From the very first moments, the quality of the L.M. Montgomery Institute Conference was clear. The first lecture, by past UPEI President Dr. Elizabeth Epperly, sent me reeling. Warmly called the “Betsy Talk,” Betsy Epperly’s mentorship of emerging scholars and her incisive scholarship are well known. Her talk was entitled “Reading Time: L.M. Montgomery and the ‘Alembic of Fiction.’” “Alembic” is a rich metaphor I haven’t considered, but it was the ambiguity of the title, “reading time,” that drew me in so completely. And in a way, I never recovered from this lecture. Not because Prof. Epperly’s talk dominated my mind to the exception of all else, but because talk after talk, paper after paper, experience after experience, I was challenged, drawn in, lifted up, and invited along by other readers of L.M. Montgomery.

And so the adventure continued through to the last morning of the conference.
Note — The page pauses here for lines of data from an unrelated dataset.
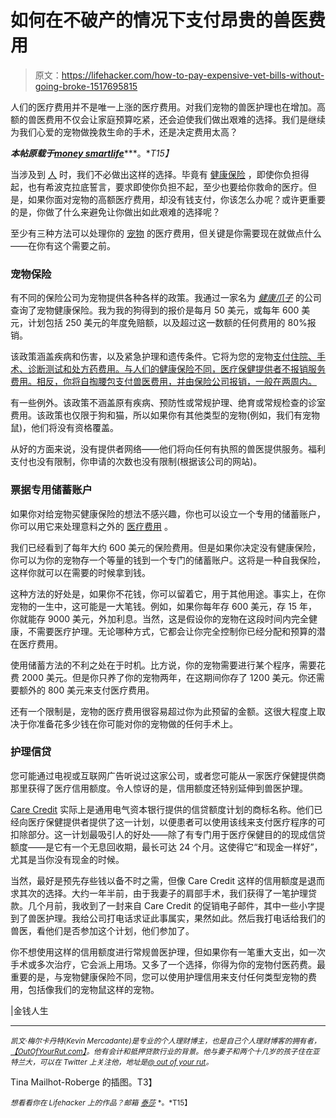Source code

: # 如何在不破产的情况下支付昂贵的兽医费用

> 原文：<https://lifehacker.com/how-to-pay-expensive-vet-bills-without-going-broke-1517695815>

人们的医疗费用并不是唯一上涨的医疗费用。对我们宠物的兽医护理也在增加。高额的兽医费用不仅会让家庭预算吃紧，还会迫使我们做出艰难的选择。我们是继续为我们心爱的宠物做挽救生命的手术，还是决定费用太高？



***本帖原载于***[***money smartlife***](http://moneysmartlife.com/pay-veterinary-bills/)***。**T15】*

当涉及到 [人](https://lifehacker.com/whats-the-difference-between-all-these-health-insuranc-1500452519) 时，我们不必做出这样的选择。毕竟有 [健康保险](http://moneysmartlife.com/health-insurance-for-new-college-graduates-shopping-around-for-affordable-coverage/) ，即使你负担得起，也有希波克拉底誓言，要求即使你负担不起，至少也要给你救命的医疗。但是，如果你面对宠物的高额医疗费用，却没有钱支付，你该怎么办呢？或许更重要的是，你做了什么来避免让你做出如此艰难的选择呢？

至少有三种方法可以处理你的 [宠物](https://lifehacker.com/your-homeowners-insurance-may-cover-if-your-dog-bites-1437194969) 的医疗费用，但关键是你需要现在就做点什么——在你有这个需要之前。

### 宠物保险

有不同的保险公司为宠物提供各种各样的政策。我通过一家名为 [*健康爪子*](http://moneysmartlife.com/go/healthypaws) 的公司查询了宠物健康保险。我为我的狗得到的报价是每月 50 美元，或每年 600 美元，计划包括 250 美元的年度免赔额，以及超过这一数额的任何费用的 80%报销。

该政策涵盖疾病和伤害，以及紧急护理和遗传条件。它将为您的宠物[支付住院、手术、诊断测试和处方药费用。与人们的健康保险不同，医疗保健提供者不报销服务费用。相反，你将自掏腰包支付兽医费用，并由保险公司报销，一般在两周内。](https://lifehacker.com/how-can-i-protect-my-gadgets-from-pets-755556722)

有一些例外。该政策不涵盖原有疾病、预防性或常规护理、绝育或常规检查的诊室费用。该政策也仅限于狗和猫，所以如果你有其他类型的宠物(例如，我们有宠物鼠)，他们将没有资格覆盖。

从好的方面来说，没有提供者网络——他们将向任何有执照的兽医提供服务。福利支付也没有限制，你申请的次数也没有限制(根据该公司的网站)。

### 票据专用储蓄账户

如果你对给宠物买健康保险的想法不感兴趣，你也可以设立一个专用的储蓄账户，你可以用它来处理意料之外的 [医疗费用](https://lifehacker.com/create-a-pet-emergency-fund-to-avoid-surprisingly-large-5951237) 。

我们已经看到了每年大约 600 美元的保险费用。但是如果你决定没有健康保险，你可以为你的宠物存一个等量的钱到一个专门的储蓄账户。这将是一种自我保险，这样你就可以在需要的时候拿到钱。

这种方法的好处是，如果你不花钱，你可以留着它，用于其他用途。事实上，在你宠物的一生中，这可能是一大笔钱。例如，如果你每年存 600 美元，存 15 年，你就能存 9000 美元，外加利息。当然，这是假设你的宠物在这段时间内完全健康，不需要医疗护理。无论哪种方式，它都会让你完全控制你已经分配和预算的潜在医疗费用。

使用储蓄方法的不利之处在于时机。比方说，你的宠物需要进行某个程序，需要花费 2000 美元。但是你只养了你的宠物两年，在这期间你存了 1200 美元。你还需要额外的 800 美元来支付医疗费用。

还有一个限制是，宠物的医疗费用很容易超过你为此预留的金额。这很大程度上取决于你准备花多少钱在你可能对你的宠物做的任何手术上。

### 护理信贷

您可能通过电视或互联网广告听说过这家公司，或者您可能从一家医疗保健提供商那里获得了医疗信用额度。令人惊讶的是，信用额度还特别延伸到兽医护理。

[Care Credit](http://moneysmartlife.com/go/carecredit) 实际上是通用电气资本银行提供的信贷额度计划的商标名称。他们已经向医疗保健提供者提供了这一计划，以便患者可以使用该线来支付医疗程序的可扣除部分。这一计划最吸引人的好处——除了有专门用于医疗保健目的的现成信贷额度——是它有一个无息回收期，最长可达 24 个月。这使得它“和现金一样好”，尤其是当你没有现金的时候。

当然，最好是预先存些钱以备不时之需，但像 Care Credit 这样的信用额度是退而求其次的选择。大约一年半前，由于我妻子的肩部手术，我们获得了一笔护理贷款。几个月前，我收到了一封来自 Care Credit 的促销电子邮件，其中一些小字提到了兽医护理。我给公司打电话求证此事属实，果然如此。然后我打电话给我们的兽医，看他们是否参加这个计划，他们参加了。

你不想使用这样的信用额度进行常规兽医护理，但如果你有一笔重大支出，如一次手术或多次治疗，它会派上用场。又多了一个选择，你得为你的宠物付医药费。最重要的是，与宠物健康保险不同，您可以使用护理信用来支付任何类型宠物的费用，包括像我们的宠物鼠这样的宠物。

|金钱人生

* * *

<small>*凯文·梅尔卡丹特(Kevin Mercadante)是专业的个人理财博主，也是自己个人理财博客的拥有者，*</small>[<small>*【OutOfYourRut.com】*</small>](http://outofyourrut.com/)<small>*。他有会计和抵押贷款行业的背景。他与妻子和两个十几岁的孩子住在亚特兰大，可以在 Twitter 上关注他，地址是*</small>[<small>*@ out of your rut*</small>](http://twitter.com/OutOfYourRut)<small>*。*</small>

Tina Mailhot-Roberge 的插图。T3】

<small>*想看看你在 Lifehacker 上的作品？邮箱*</small> [<small>*泰莎*</small>](https://mail.google.com/mail/?view=cm&fs=1&tf=1&to=tessa@lifehacker.com) <small>*。*T15】</small>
I was perhaps drawn most to conversations about intertextuality–how stories, books, and authors read other stories, books, and authors. There were parallels between Montgomery and Madeleine L’Engle (by Heidi Lawrence), Flora Klickmann (Jenny Litster), Olive Schreiner (Idette Noomé), Elizabeth Barrett Browning (Mary McCulley), Rebecca Solnit (Tara Parmiter), Japanese manga (Yukari Yoshihara, Chieko Osawa, and Keiko Karube), and Anne Shirley as a Female Quixote (Julie A. Sellars). Some of this intertextual exploration worked out in sophisticated ways in several papers about Anne in Scandinavia and Japan. And there were references to Jane Eyre and Middlemarch not just in specific paper presentations, but in references throughout the weekend.

Given the conference title, there is no surprise at the strength of projects on reading Montgomery (again, an ambiguous phrase). On Sunday morning, Catherine Ross, professor emerita at Western University, brought us a delightful and informative lecture, “L.M. Montgomery and the Paradox of the Reading Experience.” Using qualitative interviews of “good readers,” Dr. Ross pressed in on the themes that came from readers who have brought Montgomery into their lives. The relationships between reader and book are intimate, profound, and smack of something like serendipity (Montgomery might have called it “predestination”).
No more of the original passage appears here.